* _Instructions for the task_: Starting with the line that contains "선도지구 평가 기준</h2>" and stopping after the line that contains "정비사업 협의체 구성</h2>", copy the entries below exactly. Include nothing else.
Dataset records START
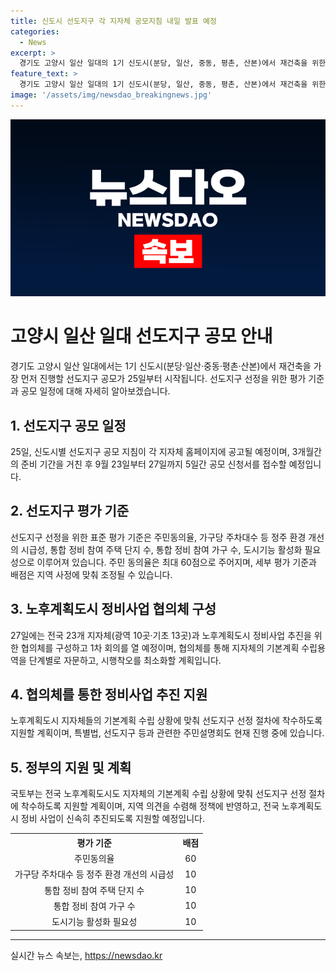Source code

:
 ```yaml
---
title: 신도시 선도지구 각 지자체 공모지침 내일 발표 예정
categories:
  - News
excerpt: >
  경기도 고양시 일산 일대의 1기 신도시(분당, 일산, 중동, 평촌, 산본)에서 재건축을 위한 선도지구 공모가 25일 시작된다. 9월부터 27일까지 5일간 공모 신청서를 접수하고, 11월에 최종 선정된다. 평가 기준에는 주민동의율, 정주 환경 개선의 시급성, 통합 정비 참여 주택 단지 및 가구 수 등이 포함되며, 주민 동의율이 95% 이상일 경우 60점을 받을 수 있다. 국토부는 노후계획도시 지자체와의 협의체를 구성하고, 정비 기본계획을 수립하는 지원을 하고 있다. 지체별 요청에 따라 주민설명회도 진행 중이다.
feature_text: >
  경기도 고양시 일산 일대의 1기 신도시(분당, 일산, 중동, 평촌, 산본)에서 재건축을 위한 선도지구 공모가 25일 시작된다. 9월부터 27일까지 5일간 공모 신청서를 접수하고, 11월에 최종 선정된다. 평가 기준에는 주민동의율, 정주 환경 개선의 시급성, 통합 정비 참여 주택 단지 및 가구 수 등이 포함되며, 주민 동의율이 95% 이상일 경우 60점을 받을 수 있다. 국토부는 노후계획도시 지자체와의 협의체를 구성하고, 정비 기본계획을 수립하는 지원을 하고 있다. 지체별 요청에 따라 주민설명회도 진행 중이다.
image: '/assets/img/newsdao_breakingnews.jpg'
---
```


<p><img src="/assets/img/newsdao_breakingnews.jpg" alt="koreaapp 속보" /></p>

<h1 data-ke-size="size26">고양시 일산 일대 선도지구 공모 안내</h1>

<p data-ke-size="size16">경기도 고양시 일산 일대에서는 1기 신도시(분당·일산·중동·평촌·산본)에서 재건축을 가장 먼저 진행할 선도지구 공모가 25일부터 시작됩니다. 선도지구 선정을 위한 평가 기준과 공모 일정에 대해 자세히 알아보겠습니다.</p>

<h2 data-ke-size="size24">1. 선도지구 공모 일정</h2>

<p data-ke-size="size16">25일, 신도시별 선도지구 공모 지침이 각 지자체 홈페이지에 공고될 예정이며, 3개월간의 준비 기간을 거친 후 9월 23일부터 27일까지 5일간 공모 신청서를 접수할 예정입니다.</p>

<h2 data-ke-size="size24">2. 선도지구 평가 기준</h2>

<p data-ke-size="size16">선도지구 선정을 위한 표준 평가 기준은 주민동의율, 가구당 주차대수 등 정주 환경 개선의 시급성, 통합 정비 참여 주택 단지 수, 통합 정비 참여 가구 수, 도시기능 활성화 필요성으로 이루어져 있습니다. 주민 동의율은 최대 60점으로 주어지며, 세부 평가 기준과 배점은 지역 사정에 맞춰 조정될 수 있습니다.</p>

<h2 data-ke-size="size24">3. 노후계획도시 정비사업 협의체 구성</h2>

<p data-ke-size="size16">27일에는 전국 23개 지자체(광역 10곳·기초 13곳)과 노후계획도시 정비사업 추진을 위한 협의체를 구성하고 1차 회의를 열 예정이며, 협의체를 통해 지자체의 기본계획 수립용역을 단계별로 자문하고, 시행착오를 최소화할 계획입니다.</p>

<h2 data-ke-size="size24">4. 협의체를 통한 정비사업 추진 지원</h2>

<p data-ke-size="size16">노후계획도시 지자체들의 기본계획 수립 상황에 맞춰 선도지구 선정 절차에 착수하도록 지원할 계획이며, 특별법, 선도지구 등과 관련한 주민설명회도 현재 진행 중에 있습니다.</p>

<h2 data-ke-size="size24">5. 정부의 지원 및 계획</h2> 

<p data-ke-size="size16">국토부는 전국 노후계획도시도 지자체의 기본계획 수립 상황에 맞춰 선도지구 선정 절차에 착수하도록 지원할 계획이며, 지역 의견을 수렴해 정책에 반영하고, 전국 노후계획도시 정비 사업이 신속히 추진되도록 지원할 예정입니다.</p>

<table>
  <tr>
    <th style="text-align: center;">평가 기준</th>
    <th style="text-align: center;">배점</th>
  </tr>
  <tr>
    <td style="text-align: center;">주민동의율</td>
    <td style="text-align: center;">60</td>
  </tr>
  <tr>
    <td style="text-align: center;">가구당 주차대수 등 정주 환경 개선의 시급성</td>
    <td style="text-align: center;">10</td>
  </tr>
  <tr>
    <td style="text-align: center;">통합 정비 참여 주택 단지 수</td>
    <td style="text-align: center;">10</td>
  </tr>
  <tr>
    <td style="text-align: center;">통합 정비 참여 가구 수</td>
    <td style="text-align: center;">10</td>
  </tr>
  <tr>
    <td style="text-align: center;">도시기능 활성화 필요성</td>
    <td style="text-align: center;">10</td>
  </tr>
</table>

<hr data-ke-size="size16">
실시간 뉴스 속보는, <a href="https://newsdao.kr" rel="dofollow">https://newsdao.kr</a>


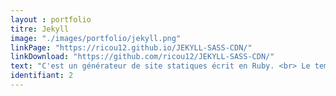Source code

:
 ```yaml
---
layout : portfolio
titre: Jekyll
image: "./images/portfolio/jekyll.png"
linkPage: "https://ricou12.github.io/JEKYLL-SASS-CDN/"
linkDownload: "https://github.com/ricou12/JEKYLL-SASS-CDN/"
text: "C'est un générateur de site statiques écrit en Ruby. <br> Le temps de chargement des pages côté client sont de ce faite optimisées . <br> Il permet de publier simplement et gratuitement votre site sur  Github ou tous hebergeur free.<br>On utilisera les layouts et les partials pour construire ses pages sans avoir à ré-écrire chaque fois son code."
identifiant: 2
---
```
Dataset records END
* _Solution to this task_:
<h2 data-ke-size="size24">2. 선도지구 평가 기준</h2>

<p data-ke-size="size16">선도지구 선정을 위한 표준 평가 기준은 주민동의율, 가구당 주차대수 등 정주 환경 개선의 시급성, 통합 정비 참여 주택 단지 수, 통합 정비 참여 가구 수, 도시기능 활성화 필요성으로 이루어져 있습니다. 주민 동의율은 최대 60점으로 주어지며, 세부 평가 기준과 배점은 지역 사정에 맞춰 조정될 수 있습니다.</p>

<h2 data-ke-size="size24">3. 노후계획도시 정비사업 협의체 구성</h2>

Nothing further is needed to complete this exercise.